__About this task__. Copy each line of the data below in which the word "exactly" can be found.

+++

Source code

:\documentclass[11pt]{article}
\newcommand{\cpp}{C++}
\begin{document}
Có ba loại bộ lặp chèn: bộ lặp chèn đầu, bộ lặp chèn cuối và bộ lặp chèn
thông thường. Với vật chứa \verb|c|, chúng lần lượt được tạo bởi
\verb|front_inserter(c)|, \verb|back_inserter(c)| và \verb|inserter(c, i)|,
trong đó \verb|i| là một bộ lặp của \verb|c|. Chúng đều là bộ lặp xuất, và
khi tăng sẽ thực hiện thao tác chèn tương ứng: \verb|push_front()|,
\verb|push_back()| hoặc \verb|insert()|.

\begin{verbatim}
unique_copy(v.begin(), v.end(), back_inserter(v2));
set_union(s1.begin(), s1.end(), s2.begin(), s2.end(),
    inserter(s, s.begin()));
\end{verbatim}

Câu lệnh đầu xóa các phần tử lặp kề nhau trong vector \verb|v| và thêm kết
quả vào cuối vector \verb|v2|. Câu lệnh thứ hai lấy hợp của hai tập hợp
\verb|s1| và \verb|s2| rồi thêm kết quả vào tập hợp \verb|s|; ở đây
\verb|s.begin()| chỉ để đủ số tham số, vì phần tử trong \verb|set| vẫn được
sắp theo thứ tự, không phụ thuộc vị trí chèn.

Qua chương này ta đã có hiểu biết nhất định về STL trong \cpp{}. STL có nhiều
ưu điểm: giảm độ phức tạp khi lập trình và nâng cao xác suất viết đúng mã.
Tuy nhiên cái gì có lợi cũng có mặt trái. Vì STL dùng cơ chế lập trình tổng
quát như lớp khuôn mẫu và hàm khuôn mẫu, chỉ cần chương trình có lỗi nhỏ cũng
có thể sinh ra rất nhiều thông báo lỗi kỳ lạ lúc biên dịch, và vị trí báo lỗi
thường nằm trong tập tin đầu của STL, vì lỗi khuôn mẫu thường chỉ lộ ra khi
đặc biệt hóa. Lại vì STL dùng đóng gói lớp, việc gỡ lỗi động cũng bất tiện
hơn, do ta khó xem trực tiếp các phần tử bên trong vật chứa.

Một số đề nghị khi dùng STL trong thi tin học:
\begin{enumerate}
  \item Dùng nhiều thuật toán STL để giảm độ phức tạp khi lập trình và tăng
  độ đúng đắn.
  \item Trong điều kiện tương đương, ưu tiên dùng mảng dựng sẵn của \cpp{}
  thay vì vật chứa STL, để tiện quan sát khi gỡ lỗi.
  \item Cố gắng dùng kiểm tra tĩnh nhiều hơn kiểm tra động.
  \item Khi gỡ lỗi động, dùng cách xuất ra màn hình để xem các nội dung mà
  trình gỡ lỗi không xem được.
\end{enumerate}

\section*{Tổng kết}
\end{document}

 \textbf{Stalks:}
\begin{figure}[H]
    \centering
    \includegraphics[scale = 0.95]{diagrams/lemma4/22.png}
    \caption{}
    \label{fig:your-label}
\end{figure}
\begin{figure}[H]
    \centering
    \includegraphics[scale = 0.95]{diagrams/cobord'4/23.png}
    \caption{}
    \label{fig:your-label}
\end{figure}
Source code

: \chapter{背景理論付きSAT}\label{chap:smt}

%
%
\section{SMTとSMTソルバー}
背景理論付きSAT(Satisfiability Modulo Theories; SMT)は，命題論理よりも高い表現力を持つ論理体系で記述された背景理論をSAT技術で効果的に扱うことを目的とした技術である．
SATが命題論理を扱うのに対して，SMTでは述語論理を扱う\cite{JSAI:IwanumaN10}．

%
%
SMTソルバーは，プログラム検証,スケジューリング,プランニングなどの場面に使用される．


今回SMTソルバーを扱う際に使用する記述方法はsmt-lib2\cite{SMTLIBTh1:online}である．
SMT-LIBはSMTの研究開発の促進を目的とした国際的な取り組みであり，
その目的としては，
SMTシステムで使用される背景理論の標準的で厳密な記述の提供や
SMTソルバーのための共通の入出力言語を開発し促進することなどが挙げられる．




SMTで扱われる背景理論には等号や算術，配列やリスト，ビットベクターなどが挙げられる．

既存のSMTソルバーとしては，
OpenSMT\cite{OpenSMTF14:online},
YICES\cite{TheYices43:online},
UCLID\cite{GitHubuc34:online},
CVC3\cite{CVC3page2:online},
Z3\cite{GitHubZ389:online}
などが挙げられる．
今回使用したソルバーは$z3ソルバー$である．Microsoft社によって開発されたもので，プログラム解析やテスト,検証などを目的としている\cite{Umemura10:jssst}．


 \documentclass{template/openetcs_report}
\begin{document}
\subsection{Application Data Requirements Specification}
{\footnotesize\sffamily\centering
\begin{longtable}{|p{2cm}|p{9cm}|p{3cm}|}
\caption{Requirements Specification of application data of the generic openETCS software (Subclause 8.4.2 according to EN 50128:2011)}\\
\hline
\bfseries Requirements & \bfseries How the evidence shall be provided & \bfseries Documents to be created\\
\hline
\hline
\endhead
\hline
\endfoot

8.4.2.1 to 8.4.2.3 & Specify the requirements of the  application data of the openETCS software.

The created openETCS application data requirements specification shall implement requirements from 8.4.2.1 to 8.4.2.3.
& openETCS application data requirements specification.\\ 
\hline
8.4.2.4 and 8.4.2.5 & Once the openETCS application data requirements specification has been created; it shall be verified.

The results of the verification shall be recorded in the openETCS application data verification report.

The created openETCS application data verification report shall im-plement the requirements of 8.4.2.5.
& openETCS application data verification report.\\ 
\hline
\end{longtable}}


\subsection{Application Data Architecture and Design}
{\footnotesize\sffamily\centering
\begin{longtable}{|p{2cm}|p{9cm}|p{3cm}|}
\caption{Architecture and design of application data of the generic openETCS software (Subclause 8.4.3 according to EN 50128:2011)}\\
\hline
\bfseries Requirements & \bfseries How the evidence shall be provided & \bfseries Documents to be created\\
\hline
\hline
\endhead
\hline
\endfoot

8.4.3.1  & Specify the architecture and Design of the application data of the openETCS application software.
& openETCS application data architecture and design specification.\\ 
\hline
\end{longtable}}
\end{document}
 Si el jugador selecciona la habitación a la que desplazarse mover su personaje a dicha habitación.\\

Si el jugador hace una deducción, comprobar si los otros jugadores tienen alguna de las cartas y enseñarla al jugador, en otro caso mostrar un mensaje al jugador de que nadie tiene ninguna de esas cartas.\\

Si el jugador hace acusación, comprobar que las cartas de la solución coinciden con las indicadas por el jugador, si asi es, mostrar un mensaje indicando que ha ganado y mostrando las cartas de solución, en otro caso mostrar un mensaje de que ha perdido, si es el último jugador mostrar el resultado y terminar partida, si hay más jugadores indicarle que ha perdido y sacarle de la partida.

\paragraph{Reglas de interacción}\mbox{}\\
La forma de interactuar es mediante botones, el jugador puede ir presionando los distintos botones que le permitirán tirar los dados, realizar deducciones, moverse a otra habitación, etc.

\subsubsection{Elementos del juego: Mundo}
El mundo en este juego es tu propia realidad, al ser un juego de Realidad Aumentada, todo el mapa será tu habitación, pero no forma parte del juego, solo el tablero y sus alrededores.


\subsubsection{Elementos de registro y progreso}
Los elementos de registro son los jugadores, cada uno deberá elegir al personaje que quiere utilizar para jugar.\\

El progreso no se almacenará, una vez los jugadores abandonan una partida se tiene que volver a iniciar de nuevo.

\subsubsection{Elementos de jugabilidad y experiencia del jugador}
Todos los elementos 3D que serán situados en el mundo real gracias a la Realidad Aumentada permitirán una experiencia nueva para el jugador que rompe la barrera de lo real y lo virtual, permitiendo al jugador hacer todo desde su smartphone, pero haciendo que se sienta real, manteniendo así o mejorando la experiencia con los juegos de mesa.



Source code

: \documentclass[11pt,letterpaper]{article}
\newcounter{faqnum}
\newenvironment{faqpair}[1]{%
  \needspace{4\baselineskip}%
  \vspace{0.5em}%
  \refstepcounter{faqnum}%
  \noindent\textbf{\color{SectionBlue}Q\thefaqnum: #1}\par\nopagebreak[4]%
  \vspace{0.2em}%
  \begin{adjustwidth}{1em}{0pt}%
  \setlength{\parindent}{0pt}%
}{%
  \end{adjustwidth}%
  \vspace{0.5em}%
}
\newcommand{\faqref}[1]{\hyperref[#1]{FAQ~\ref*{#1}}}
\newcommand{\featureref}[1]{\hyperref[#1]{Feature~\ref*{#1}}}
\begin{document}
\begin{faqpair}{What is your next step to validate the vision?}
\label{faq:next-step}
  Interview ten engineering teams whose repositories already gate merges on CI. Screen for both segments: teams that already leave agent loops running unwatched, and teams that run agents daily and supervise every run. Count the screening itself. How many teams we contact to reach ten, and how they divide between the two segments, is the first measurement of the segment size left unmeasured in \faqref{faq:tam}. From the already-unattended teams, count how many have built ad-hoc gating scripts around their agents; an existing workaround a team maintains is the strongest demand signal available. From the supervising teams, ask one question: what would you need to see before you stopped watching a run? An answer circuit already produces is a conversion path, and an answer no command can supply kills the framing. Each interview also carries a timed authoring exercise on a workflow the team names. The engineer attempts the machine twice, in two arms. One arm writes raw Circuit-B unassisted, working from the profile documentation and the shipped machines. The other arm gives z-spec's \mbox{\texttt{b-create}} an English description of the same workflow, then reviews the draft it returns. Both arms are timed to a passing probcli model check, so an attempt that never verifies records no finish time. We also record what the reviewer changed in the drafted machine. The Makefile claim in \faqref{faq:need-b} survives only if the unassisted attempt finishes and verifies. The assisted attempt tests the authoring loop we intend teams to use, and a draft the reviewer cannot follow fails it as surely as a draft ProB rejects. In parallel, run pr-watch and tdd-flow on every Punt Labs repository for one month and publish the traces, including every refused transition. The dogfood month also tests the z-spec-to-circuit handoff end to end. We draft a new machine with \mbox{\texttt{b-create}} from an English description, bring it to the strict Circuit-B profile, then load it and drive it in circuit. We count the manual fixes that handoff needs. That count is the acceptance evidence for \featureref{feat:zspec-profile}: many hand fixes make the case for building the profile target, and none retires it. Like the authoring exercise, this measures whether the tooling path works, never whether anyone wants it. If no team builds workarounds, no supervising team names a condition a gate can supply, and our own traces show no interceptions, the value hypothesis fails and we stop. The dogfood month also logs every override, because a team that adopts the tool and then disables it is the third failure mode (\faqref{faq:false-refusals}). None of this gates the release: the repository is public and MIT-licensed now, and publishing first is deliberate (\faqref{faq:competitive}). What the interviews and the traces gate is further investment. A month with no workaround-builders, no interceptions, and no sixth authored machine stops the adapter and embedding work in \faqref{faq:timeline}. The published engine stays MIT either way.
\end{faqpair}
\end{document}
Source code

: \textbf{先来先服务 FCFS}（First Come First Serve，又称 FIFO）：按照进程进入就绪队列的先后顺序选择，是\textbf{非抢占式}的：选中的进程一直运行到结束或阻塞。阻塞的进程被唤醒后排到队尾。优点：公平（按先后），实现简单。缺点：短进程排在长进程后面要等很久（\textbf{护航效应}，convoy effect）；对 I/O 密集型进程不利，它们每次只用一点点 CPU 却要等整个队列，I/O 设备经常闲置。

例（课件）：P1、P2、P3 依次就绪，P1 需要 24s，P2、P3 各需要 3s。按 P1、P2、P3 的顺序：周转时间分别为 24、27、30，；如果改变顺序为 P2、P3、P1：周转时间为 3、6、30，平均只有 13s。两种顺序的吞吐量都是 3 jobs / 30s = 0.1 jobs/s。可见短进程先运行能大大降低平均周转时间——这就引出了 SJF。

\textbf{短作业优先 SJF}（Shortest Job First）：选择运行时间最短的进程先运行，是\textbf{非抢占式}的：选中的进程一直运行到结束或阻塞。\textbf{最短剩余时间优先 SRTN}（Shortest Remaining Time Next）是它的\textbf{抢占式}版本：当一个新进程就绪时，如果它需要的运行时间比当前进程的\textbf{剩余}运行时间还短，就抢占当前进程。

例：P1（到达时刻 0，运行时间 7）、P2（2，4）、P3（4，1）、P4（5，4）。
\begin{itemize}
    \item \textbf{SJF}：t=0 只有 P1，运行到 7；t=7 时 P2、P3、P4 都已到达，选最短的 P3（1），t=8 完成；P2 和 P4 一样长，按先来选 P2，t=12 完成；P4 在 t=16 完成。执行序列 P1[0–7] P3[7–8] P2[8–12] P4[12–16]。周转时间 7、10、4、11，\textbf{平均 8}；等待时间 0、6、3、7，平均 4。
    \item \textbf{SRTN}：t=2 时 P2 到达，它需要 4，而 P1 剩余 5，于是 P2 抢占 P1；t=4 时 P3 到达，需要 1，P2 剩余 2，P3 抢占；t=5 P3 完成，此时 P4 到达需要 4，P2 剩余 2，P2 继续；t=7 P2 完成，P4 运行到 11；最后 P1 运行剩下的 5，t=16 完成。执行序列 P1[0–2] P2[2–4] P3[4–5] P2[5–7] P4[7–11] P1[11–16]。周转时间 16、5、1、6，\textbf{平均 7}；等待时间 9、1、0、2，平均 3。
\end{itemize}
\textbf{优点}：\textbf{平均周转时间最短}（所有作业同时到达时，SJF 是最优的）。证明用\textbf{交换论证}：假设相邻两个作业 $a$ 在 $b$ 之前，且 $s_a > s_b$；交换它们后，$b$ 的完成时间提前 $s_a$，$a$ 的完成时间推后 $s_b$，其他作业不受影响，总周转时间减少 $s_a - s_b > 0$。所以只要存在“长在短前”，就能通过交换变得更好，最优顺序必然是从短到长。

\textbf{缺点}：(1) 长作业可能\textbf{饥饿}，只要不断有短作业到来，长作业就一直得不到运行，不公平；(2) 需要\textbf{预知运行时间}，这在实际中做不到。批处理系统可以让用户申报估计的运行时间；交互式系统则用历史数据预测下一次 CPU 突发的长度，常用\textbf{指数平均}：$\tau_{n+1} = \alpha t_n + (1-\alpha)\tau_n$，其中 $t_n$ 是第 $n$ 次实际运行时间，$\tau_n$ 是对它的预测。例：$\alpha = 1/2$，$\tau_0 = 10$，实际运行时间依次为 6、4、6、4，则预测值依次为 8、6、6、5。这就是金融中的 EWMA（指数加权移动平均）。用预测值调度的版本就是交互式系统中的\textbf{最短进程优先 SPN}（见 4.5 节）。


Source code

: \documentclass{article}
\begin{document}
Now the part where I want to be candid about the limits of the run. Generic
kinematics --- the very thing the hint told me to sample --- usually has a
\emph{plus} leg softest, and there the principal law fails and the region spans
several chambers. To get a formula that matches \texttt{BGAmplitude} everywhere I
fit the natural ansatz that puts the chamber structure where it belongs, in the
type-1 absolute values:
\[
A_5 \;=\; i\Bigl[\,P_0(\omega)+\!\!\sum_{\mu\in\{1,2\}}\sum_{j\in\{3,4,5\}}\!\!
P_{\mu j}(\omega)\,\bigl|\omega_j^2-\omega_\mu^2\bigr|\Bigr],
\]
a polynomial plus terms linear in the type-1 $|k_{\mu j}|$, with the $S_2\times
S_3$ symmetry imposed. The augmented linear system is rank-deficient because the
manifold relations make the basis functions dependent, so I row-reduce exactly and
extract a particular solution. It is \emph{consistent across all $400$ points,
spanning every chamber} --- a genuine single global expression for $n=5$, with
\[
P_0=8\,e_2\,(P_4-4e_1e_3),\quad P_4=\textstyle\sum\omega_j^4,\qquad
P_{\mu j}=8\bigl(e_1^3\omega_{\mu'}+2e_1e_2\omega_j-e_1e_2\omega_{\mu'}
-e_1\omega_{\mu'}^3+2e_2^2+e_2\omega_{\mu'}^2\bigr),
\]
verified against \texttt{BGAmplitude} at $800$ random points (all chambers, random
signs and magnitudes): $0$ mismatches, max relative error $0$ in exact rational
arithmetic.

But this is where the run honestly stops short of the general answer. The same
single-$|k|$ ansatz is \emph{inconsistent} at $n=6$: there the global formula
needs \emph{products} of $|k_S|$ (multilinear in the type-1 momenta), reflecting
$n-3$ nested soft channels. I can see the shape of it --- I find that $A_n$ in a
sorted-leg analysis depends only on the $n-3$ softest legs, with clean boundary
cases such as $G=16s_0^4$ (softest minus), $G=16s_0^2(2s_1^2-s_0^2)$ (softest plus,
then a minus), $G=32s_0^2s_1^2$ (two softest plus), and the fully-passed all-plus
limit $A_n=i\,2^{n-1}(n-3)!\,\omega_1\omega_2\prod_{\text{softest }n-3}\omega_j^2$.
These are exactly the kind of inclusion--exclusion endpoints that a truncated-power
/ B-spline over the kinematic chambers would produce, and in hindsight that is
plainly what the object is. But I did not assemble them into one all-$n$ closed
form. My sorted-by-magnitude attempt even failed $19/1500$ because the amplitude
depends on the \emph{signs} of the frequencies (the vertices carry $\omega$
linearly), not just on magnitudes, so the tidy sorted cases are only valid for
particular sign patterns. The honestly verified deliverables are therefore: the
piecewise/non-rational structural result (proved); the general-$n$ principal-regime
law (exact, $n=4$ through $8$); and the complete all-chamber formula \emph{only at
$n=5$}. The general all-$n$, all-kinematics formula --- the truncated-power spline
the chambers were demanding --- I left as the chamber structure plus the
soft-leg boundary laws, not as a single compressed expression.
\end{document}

+++

__Result below__.
manifold relations make the basis functions dependent, so I row-reduce exactly and
These are exactly the kind of inclusion--exclusion endpoints that a truncated-power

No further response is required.